**Work instructions**
Using the records that follow, count the lines containing the word "they" and give that number only.

Records excerpted from a collection
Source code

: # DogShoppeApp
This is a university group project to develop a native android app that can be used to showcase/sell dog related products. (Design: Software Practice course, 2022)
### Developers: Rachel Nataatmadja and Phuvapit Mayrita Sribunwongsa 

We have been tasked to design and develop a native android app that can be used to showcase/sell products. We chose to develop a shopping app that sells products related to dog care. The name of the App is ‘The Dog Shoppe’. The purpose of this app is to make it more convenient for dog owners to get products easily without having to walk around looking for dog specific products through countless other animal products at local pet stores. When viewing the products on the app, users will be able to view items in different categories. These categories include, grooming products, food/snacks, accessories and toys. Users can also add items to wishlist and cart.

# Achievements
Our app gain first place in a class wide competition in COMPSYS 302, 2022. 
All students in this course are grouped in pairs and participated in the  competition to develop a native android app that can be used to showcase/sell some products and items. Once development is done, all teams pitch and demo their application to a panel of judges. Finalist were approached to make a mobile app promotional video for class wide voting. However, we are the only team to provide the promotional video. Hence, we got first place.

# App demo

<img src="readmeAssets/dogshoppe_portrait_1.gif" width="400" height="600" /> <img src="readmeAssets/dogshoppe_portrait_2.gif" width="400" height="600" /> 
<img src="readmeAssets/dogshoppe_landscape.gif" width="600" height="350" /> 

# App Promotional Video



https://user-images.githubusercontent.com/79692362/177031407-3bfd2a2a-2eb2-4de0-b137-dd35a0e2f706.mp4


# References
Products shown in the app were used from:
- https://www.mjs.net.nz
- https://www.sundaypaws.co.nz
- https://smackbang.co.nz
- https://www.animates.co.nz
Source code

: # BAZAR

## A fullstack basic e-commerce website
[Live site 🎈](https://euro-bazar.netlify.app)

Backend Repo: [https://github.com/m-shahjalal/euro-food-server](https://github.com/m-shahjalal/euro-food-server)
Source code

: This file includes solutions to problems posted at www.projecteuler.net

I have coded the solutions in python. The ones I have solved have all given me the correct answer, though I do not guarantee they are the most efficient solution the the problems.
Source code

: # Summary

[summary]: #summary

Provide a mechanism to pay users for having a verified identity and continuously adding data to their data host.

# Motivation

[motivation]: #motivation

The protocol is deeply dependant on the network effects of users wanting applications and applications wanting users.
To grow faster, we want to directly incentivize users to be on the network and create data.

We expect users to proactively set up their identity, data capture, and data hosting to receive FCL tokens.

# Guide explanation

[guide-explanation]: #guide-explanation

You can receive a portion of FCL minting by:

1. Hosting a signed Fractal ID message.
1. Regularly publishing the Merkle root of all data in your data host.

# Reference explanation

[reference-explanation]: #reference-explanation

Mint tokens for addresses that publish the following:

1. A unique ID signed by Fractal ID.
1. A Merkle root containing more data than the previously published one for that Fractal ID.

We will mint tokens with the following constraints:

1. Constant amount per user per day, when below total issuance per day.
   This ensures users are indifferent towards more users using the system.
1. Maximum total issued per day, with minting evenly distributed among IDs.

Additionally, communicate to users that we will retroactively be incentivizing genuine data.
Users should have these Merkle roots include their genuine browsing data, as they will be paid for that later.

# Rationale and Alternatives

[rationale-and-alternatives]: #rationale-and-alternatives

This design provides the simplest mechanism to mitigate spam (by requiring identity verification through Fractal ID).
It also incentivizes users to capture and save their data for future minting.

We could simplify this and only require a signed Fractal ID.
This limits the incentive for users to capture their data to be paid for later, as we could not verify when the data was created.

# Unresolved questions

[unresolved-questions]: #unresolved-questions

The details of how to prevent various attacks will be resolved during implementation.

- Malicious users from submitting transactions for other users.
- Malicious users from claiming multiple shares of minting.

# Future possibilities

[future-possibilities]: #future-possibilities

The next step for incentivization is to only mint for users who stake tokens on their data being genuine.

**Reply to the task**
2